START Information provided

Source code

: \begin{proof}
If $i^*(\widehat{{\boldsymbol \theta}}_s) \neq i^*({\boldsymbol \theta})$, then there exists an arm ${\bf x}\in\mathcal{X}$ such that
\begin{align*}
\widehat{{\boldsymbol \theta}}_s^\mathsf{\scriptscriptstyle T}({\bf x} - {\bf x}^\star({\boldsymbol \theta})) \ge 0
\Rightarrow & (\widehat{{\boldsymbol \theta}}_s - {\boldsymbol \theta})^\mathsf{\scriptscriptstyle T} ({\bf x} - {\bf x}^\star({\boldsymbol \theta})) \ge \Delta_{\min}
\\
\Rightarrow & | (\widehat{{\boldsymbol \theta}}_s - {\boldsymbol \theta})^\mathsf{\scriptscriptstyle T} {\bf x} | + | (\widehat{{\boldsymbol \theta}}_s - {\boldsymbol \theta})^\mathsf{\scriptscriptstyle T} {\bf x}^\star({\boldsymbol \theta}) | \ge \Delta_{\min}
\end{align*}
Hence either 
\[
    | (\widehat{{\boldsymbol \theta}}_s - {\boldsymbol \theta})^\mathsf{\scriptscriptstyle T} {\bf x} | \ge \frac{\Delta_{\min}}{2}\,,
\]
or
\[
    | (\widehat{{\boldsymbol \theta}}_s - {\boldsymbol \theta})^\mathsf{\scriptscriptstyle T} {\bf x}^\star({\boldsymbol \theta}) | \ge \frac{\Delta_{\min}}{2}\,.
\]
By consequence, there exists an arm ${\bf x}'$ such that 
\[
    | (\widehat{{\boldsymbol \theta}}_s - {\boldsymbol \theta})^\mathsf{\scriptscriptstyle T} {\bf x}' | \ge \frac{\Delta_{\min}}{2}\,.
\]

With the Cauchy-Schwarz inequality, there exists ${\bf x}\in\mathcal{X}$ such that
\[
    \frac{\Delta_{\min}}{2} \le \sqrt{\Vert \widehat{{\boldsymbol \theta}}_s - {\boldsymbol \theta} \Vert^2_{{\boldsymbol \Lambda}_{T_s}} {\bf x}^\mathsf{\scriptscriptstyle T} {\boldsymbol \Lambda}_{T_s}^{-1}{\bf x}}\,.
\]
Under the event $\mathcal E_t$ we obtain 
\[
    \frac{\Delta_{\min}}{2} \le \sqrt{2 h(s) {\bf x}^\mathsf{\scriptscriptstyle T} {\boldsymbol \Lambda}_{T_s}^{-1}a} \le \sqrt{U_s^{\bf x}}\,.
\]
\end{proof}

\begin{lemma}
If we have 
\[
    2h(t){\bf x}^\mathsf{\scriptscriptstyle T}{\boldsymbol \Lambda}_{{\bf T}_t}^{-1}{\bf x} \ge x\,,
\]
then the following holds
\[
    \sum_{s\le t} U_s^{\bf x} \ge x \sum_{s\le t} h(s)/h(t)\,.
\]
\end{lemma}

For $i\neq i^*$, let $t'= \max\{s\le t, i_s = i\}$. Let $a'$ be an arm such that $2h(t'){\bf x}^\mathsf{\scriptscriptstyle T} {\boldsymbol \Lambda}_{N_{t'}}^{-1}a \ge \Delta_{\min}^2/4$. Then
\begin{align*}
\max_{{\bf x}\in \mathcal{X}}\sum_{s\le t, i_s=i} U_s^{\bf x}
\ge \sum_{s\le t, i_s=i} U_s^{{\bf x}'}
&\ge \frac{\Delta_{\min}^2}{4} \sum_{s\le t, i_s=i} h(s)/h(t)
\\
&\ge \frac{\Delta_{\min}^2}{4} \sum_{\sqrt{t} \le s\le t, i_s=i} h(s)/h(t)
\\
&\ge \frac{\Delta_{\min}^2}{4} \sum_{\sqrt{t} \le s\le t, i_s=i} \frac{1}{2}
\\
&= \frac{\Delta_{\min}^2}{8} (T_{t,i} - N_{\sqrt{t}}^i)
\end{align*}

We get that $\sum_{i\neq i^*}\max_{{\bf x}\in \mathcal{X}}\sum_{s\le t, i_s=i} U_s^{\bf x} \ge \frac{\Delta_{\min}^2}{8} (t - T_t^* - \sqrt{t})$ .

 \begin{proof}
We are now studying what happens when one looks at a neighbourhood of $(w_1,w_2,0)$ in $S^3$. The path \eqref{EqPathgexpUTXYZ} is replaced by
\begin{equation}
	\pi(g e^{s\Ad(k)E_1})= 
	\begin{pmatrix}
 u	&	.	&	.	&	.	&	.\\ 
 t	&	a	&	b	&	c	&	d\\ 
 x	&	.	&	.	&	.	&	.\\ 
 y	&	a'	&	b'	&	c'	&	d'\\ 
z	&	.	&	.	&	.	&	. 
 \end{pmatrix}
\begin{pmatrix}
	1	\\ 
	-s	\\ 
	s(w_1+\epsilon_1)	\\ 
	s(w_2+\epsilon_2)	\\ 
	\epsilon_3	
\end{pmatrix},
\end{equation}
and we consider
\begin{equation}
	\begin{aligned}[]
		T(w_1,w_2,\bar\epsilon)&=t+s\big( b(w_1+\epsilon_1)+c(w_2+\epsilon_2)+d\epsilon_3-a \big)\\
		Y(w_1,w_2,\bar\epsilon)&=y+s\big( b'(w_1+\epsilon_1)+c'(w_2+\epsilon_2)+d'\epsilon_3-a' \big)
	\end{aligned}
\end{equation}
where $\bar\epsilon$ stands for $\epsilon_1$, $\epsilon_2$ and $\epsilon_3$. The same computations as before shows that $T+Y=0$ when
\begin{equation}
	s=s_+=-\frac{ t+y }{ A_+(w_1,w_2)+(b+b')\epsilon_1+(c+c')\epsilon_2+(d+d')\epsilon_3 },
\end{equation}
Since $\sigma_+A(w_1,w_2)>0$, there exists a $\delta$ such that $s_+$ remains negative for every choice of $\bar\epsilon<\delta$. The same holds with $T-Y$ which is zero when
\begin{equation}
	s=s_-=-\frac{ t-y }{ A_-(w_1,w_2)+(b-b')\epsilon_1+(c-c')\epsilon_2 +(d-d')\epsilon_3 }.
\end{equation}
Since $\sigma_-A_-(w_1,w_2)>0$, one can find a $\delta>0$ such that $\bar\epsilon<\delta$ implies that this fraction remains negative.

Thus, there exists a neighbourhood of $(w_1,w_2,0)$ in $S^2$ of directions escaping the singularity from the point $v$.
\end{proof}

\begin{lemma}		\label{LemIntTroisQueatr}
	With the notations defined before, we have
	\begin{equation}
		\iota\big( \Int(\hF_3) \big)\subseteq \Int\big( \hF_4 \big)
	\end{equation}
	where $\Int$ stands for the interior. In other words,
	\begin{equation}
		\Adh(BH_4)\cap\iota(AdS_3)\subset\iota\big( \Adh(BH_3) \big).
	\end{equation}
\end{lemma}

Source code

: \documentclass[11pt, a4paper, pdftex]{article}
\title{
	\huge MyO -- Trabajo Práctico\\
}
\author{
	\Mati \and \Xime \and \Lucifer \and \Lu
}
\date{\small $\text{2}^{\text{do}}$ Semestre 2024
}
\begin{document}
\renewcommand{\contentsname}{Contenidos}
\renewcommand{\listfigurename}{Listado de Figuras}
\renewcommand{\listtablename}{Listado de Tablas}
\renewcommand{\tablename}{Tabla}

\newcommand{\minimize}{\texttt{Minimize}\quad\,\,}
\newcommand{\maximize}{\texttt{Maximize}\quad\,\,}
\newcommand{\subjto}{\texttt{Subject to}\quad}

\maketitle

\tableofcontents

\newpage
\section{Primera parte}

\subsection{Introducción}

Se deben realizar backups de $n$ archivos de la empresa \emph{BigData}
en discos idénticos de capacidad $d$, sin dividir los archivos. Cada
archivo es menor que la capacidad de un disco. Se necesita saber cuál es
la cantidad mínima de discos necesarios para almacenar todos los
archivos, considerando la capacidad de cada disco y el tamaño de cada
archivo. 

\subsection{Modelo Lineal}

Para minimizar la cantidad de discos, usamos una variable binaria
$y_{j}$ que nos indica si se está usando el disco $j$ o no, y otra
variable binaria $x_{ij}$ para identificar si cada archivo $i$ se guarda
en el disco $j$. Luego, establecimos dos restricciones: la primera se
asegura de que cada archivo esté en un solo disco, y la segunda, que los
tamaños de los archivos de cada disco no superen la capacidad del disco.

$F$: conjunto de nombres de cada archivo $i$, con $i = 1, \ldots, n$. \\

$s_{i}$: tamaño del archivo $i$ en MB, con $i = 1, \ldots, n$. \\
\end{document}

END Information provided

**Goal of the exercise:** Provide the number of lines in these entries that hold the word "renewcommand", without any accompanying text.

**Answer for this exercise:** 4